Moreover these diversion mechanisms –except closure in cases of exemption of penalty – have a particular characteristic: the victim (although in different degrees (10) ) is also a part of the agreement and may oppose it.
Concerning the competent authority, apart from mediation, a judge must approve the application of diversion mechanisms. Mediation agreements must be approved by the public prosecutor. If the judge does not accept the application of the diversion mechanisms as proposed the proceedings will continue, but the judge he may not preside over the trial.
Another important aspect: with exception of the processo sumaríssimo, the suspect doesn’t always have a lawyer appointed at this stage. He may request one, but the appointment is neither automatic nor compulsory (11). This means that during the investigation, when facing the possibility of accepting diversion mechanisms, the suspect doesn’t always enjoy the advice of a criminal defense lawyer.

Finally it must be stressed that only the conviction in processo sumaríssimo will be written on the defendant’s criminal records (12) and is hence equivalent to a final judgment. The other decisions will also be registered, but this register is only available to the courts and to prosecution authorities and it doesn’t have the value of as previous conviction.

VI. Are these mechanisms forms of plea bargaining?

From the formal point of view the mechanism that most resembles plea bargaining is the processo sumaríssimo.
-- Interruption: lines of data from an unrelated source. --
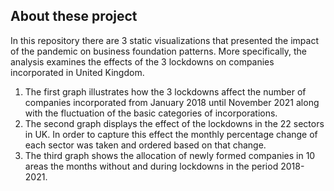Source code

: ## About these project

In this repository there are 3 static visualizations that presented the impact of the pandemic on business foundation patterns. More specifically, the analysis examines the effects of the 3 lockdowns on companies incorporated in United Kingdom. 

1. The first graph illustrates how the 3 lockdowns affect the number of companies incorporated from January 2018 until November 2021 along with the fluctuation of the basic categories of incorporations. 
2. The second graph displays the effect of the lockdowns in the 22 sectors in UK. In order to capture this effect the monthly percentage change of each sector was taken and ordered based on that change. 
3. The third graph shows the allocation of newly formed companies in 10 areas the months without and during lockdowns in the period 2018-2021.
In theory under this regime both the suspect, through his criminal defense lawyer, and the public prosecutor may propose that the suspect pleads guilty to the facts on the bill of information and accepts a certain criminal sanction. Nonetheless there is usually no real bargaining – the proceedings take place in writing, by means of formal written submissions. Usually the defense lawyer is neither able to call the public prosecutor, nor to talk to him in order to negotiate the terms of the agreement, although it may occasionally happen, for instance during an interview of the defendant in the investigative stage.

From the practical point of view, closure in cases of exemption of penalty or even the provisional suspension of proceedings could resemble more a bargaining process, as the lawyer could approach the prosecutor and “negotiate” the defendant’s providing of a statement against obtaining the application of those mechanisms. This is becoming more and more common in cases of white-collar complex crimes.


Closure in cases of exemption of penalty and provisional suspension of proceedings, as well as mediation do not require a formal guilty plea. Nevertheless, an admission of the facts is usually required. This could be seen as problematic because negotiation by the lawyer of the application of these mechanisms (especially the first two) will imply that his client is willing to admit guilt. Generally a negotiation conducting to the application of these mechanisms will even only take place after the suspect has made a formal statement in which he admits having committed the facts.

If everything goes well, the case will be closed. If there is a breach of the agreement or obligations (in the cases of mediation and provisional suspension of the procedure), proceedings will continue and a bill of information will be filed (13). Equally if the prosecutor or the judge after “negotiation” refuses to apply the diversion mechanism, a bill of information will be filed and proceedings will continue.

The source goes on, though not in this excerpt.